Photo: John R. Balmes, COEH DirectorJohn R. Balmes, COEH Director

The California Air Resources Board is charged with overseeing the state’s implementation of AB32’s mandate to mitigate climate change with concrete policies. These policies include energy conservation, a renewable electricity generation goal (33 percent by 2020), the reduction of high impact greenhouse gases, a technology-forcing advanced clean cars program, a low-carbon fuel standard, a cap-and-trade program to put a price on carbon emissions, and a sustainable communities strategy to reduce suburban sprawl and vehicle miles traveled. As a member of the Board since January 2008, I have had the opportunity to participate in the public debates about the implementation of these programs and am quite proud of how various stakeholders in California have come together to advance our state’s efforts to prevent severe climate change. Since California is leading the nation, if not the world, it can tend to give one an overly optimistic view of the future. However, the newest Intergovernmental Panel on Climate Change (IPCC) report on health impacts that is discussed in this issue of Bridges provides a sobering reality check. COEH faculty member Kirk Smith is one of two coordinating lead authors of this IPCC report.

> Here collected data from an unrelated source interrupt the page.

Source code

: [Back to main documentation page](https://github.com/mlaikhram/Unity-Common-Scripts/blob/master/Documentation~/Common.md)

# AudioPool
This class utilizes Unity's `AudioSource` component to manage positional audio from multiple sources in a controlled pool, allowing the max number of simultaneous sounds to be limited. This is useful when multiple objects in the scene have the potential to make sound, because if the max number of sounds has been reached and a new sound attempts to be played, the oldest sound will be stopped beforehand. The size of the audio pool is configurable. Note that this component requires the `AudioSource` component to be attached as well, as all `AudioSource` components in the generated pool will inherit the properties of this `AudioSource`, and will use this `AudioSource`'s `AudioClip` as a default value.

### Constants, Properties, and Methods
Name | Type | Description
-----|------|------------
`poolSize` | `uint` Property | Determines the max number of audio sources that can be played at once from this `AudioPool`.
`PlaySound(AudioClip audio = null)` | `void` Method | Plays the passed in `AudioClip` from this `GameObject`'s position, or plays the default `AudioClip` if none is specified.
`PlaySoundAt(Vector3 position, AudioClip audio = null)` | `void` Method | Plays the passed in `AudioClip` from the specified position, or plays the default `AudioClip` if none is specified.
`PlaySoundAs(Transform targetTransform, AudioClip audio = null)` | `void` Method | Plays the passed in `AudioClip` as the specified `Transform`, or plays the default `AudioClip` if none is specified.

As all of you know, California has experienced record-breaking summer heat over the past decade. Climate change models forecast increasing temperatures and more frequent heat wave events in the future. Exposure to environmental heat is a significant, but overlooked, workplace hazard that has not been a major focus of research. Relatively few studies have characterized the incidence of occupational heat-related morbidity and mortality. More importantly, there are no federal regulatory standards to protect workers from environmental heat exposure. Manual workers who are exposed to extreme heat or work in hot environments may be at risk of heat stress. At risk workers include farmers, construction workers, fire fighters, miners, military personnel, and manufacturing employees working around process-generated heat. With increasing frequency and intensity of extreme heat days due to climate change, workplace heat exposure presents a growing challenge to occupational health and safety professionals.

Despite this challenge, the development of policies to prevent heat disorders is currently hampered by inadequate data on the frequency of, and risk factors for, these disorders. The potential impacts of workplace heat exposure are likely underestimated due to the underreporting of heat illnesses. In addition to better surveillance data, more research is needed to quantify the extent to which high-risk manual workers are physiologically and psychologically affected by workplace heat exposure. How workers try to behaviorally adapt to extreme heat environments is another research question for which more data are needed.

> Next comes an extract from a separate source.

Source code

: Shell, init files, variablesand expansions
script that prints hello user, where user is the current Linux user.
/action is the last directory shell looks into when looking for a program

With climate change driving increasing frequency of extreme heat days, efforts to both characterize the magnitude of the problem of work-related heat stress and develop policies to prevent it are increasingly imperative. Thus, I am proud to see that COEH members are doing critical work in both of these areas. In this issue of Bridges you can read about how a UC Davis research team is characterizing farm worker heat stress and how an LOHP team is leading a campaign to educate California’s outdoor workers about what they can do to prevent heat-related illness. Additionally, the theme of this year’s COEH annual symposium on Friday, May 9, 2014, is about the occupational and environmental health impacts of climate change. We hope to see many of you at this event.